◆ DATA FOR THIS EXERCISE:
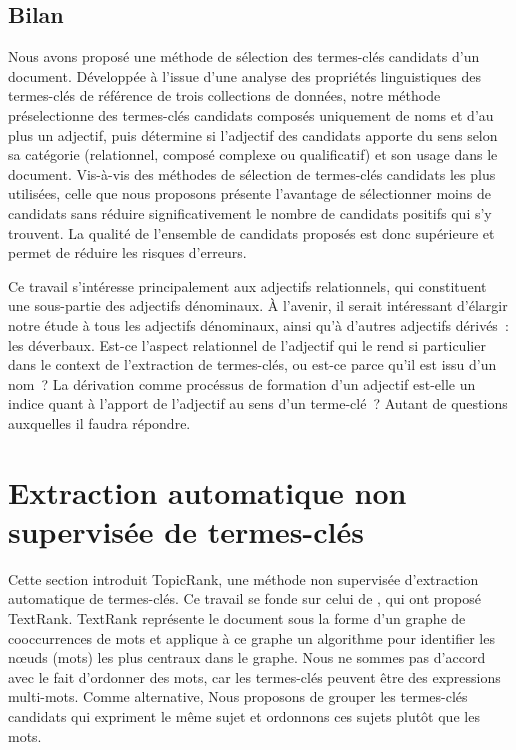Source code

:     \subsection{Bilan}
    \label{subsec:main:domain_independent_keyphrase_extraction-keyphrase_candidate_selection-conclusion}
      Nous avons proposé une méthode de sélection des termes-clés candidats d'un
      document. Développée à l'issue d'une analyse des propriétés linguistiques
      des termes-clés de référence de trois collections de données, notre
      méthode préselectionne des termes-clés candidats composés uniquement de
      noms et d'au plus un adjectif, puis détermine si l'adjectif des candidats
      apporte du sens selon sa catégorie (relationnel, composé complexe ou
      qualificatif) et son usage dans le document. Vis-à-vis des méthodes de
      sélection de termes-clés candidats les plus utilisées, celle que nous
      proposons présente l'avantage de sélectionner moins de candidats sans
      réduire significativement le nombre de candidats positifs qui s'y
      trouvent. La qualité de l'ensemble de candidats proposés est donc
      supérieure et permet de réduire les risques d'erreurs.

      Ce travail s'intéresse principalement aux adjectifs relationnels, qui
      constituent une sous-partie des adjectifs dénominaux. À l'avenir, il
      serait intéressant d'élargir notre étude à tous les adjectifs dénominaux,
      ainsi qu'à d'autres adjectifs dérivés~: les déverbaux. Est-ce l'aspect
      relationnel de l'adjectif qui le rend si particulier dans le context de
      l'extraction de termes-clés, ou est-ce parce qu'il est issu d'un nom~? La
      dérivation comme procéssus de formation d'un adjectif est-elle un indice
      quant à l'apport de l'adjectif au sens d'un terme-clé~? Autant de
      questions auxquelles il faudra répondre.


  \section{Extraction automatique non supervisée de termes-clés}
  \label{sec:main:domain_independent_keyphrase_extraction-unsupervised_automatic_keyphrase_extraction}
    Cette section introduit TopicRank, une méthode non supervisée d'extraction
    automatique de termes-clés. Ce travail se fonde sur celui de
    , qui ont proposé TextRank. TextRank
    représente le document sous la forme d'un graphe de cooccurrences de mots et
    applique à ce graphe un algorithme pour identifier les n\oe{}uds (mots) les
    plus centraux dans le graphe. Nous ne sommes pas d'accord avec le fait
    d'ordonner des mots, car les termes-clés peuvent être des expressions
    multi-mots. Comme alternative, Nous proposons de grouper les termes-clés
    candidats qui expriment le même sujet et ordonnons ces sujets plutôt que les
    mots.

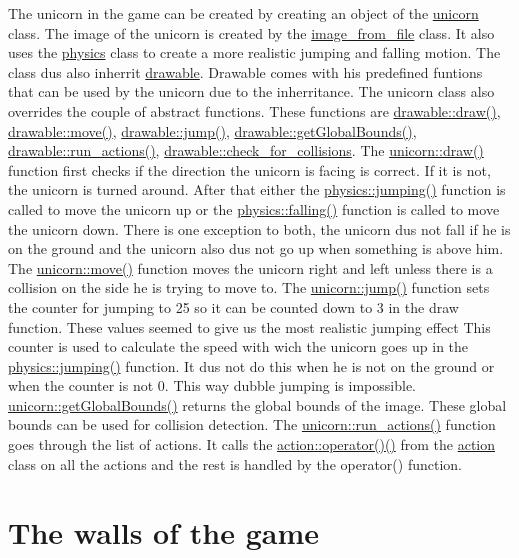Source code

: The unicorn in the game can be created by creating an object of the \hyperlink{classunicorn}{unicorn} class. The image of the unicorn is created by the \hyperlink{classimage__from__file}{image\+\_\+from\+\_\+file} class. It also uses the \hyperlink{classphysics}{physics} class to create a more realistic jumping and falling motion. The class dus also inherrit \hyperlink{classdrawable}{drawable}. Drawable comes with his predefined funtions that can be used by the unicorn due to the inherritance. The unicorn class also overrides the couple of abstract functions. These functions are \hyperlink{classdrawable_a4e49e2c1121704c83ce24c5f48dd910f}{drawable\+::draw()}, \hyperlink{classdrawable_ad0d3930c045cc6776aa2c3965be32491}{drawable\+::move()}, \hyperlink{classdrawable_ac39691470b7874f5dec59efe649d3981}{drawable\+::jump()}, \hyperlink{classdrawable_ae013ac0be47538be9ce885d6642daf73}{drawable\+::get\+Global\+Bounds()}, \hyperlink{classdrawable_a715df01a318331e5611a2b0ad30109ff}{drawable\+::run\+\_\+actions()}, \hyperlink{classdrawable_abbc6e0089d502ba48c3fcb9c96e3966e}{drawable\+::check\+\_\+for\+\_\+collisions}. The \hyperlink{classunicorn_a570c34d5669a8d2a61bdc1481e6f9dee}{unicorn\+::draw()} function first checks if the direction the unicorn is facing is correct. If it is not, the unicorn is turned around. After that either the \hyperlink{classphysics_aaf1c57aa6e35b9c83ccbfdfa8c18468c}{physics\+::jumping()} function is called to move the unicorn up or the \hyperlink{classphysics_acca1ee2fb8b760b6e4ee61ae7c2ee3da}{physics\+::falling()} function is called to move the unicorn down. There is one exception to both, the unicorn dus not fall if he is on the ground and the unicorn also dus not go up when something is above him. The \hyperlink{classunicorn_a162f200a68342f7bc0baaf17c8cf3f9f}{unicorn\+::move()} function moves the unicorn right and left unless there is a collision on the side he is trying to move to. The \hyperlink{classunicorn_a07d5ca4e66632c0e871221a27146805a}{unicorn\+::jump()} function sets the counter for jumping to 25 so it can be counted down to 3 in the draw function. These values seemed to give us the most realistic jumping effect This counter is used to calculate the speed with wich the unicorn goes up in the \hyperlink{classphysics_aaf1c57aa6e35b9c83ccbfdfa8c18468c}{physics\+::jumping()} function. It dus not do this when he is not on the ground or when the counter is not 0. This way dubble jumping is impossible. \hyperlink{classunicorn_a1bac09fc59b04f14f5a093bc4daa04da}{unicorn\+::get\+Global\+Bounds()} returns the global bounds of the image. These global bounds can be used for collision detection. The \hyperlink{classunicorn_aadb47a9981c46d6add8704074df117df}{unicorn\+::run\+\_\+actions()} function goes through the list of actions. It calls the \hyperlink{classaction_a92c003677656b5b3e6e58b19376e6b04}{action\+::operator()()} from the \hyperlink{classaction}{action} class on all the actions and the rest is handled by the operator() function.\hypertarget{index_wall}{}\section{The walls of the game}\label{index_wall}

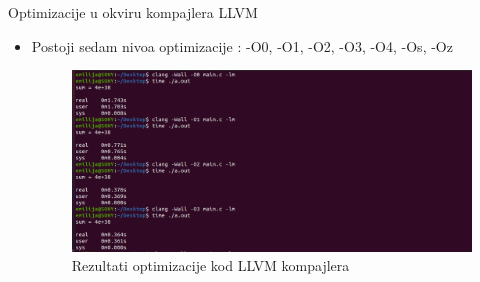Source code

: \documentclass[compress, containsverbatim,mathserif, xcolor=dvipsnames, unicode]{beamer}
\begin{document}
\begin{frame}{Optimizacije u okviru kompajlera LLVM}
    \begin{itemize}
        \item Postoji sedam nivoa optimizacije : -O0, -O1, -O2, -O3, -O4, -Os, -Oz
        \begin{figure}[h!]
        \begin{center}
          \includegraphics[scale = 0.25]{../pics/test2.png}
        \end{center}
       \caption{Rezultati optimizacije kod LLVM kompajlera}
    \end{figure} 
    \end{itemize}    
\end{frame}
\end{document}
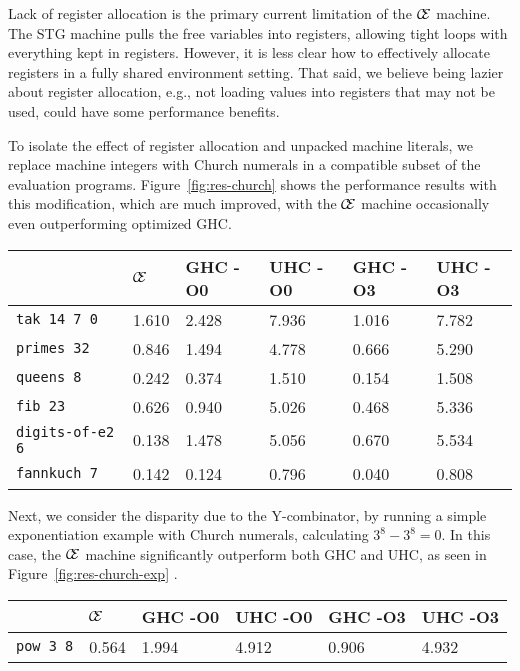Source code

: Lack of register allocation is the primary current limitation of the $\mathcal{\mathcal{C} \mskip -4mu \mathcal{E}}$
machine. The STG machine pulls the free variables into registers, allowing tight
loops with everything kept in registers. However, it is less clear how to
effectively allocate registers in a fully shared environment setting.
That said, we believe being lazier about register allocation, e.g., not loading
values into registers that may not be used, could have some performance benefits.

To isolate the effect of register allocation and unpacked machine
literals, we replace machine integers with Church numerals in a compatible
subset of the evaluation programs. Figure~\ref{fig:res-church}
shows the performance results with this modification, which are much improved,
with the $\mathcal{\mathcal{C} \mskip -4mu \mathcal{E}}$ machine occasionally even outperforming optimized GHC.

\begin{figure*}
\centering
\begin{tabularx}{\textwidth}{l | X | X | X | X | X}
& $\mathcal{\mathcal{C} \mskip -4mu \mathcal{E}}$ & GHC -O0 & UHC -O0 & GHC -O3 & UHC -O3 \\
\hline
\texttt{tak 14 7 0} & 1.610 & 2.428 & 7.936 & 1.016 & 7.782 \\
\texttt{primes 32} & 0.846 & 1.494 & 4.778 & 0.666 & 5.290 \\
\texttt{queens 8} & 0.242 & 0.374 & 1.510 & 0.154 & 1.508 \\
\texttt{fib 23} & 0.626 & 0.940 & 5.026 & 0.468 & 5.336 \\
\texttt{digits-of-e2 6} & 0.138 & 1.478 & 5.056 & 0.670 & 5.534 \\
\texttt{fannkuch 7} & 0.142 & 0.124 & 0.796 & 0.040 & 0.808 \\
\end{tabularx}
\caption{Church Numeral Benchmark Results. Measurement is wall clock time, 
units are seconds. Times averaged over 5 runs.}
\label{fig:res-church}
\end{figure*}

Next, we consider the disparity due to the Y-combinator, by running a simple
exponentiation example with Church numerals, calculating $3^8 - 3^8 = 0$. In
this case, the $\mathcal{\mathcal{C} \mskip -4mu \mathcal{E}}$ machine significantly outperform both GHC and UHC,
as seen in Figure~\ref{fig:res-church-exp} .

\begin{figure*}
\begin{tabularx}{\textwidth}{l | X | X | X | X | X}
& $\mathcal{\mathcal{C} \mskip -4mu \mathcal{E}}$ & GHC -O0 & UHC -O0 & GHC -O3 & UHC -O3 \\
\hline
\texttt{pow 3 8} & 0.564 & 1.994 & 4.912 & 0.906 & 4.932 \\
\end{tabularx}
\caption{Church Numeral Exponentiation Benchmark Results. Measurement is wall clock time, 
units are seconds. Times averaged over 5 runs.}
\label{fig:res-church-exp}
\end{figure*}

◆ AIM OF THE TASK:
Starting at the first line of the records above, set down each line exactly through the one that holds "Ce travail s'intéresse". Omit pictures.

◆ SOLUTION FOR THIS EXERCISE:
Source code

:     \subsection{Bilan}
    \label{subsec:main:domain_independent_keyphrase_extraction-keyphrase_candidate_selection-conclusion}
      Nous avons proposé une méthode de sélection des termes-clés candidats d'un
      document. Développée à l'issue d'une analyse des propriétés linguistiques
      des termes-clés de référence de trois collections de données, notre
      méthode préselectionne des termes-clés candidats composés uniquement de
      noms et d'au plus un adjectif, puis détermine si l'adjectif des candidats
      apporte du sens selon sa catégorie (relationnel, composé complexe ou
      qualificatif) et son usage dans le document. Vis-à-vis des méthodes de
      sélection de termes-clés candidats les plus utilisées, celle que nous
      proposons présente l'avantage de sélectionner moins de candidats sans
      réduire significativement le nombre de candidats positifs qui s'y
      trouvent. La qualité de l'ensemble de candidats proposés est donc
      supérieure et permet de réduire les risques d'erreurs.

      Ce travail s'intéresse principalement aux adjectifs relationnels, qui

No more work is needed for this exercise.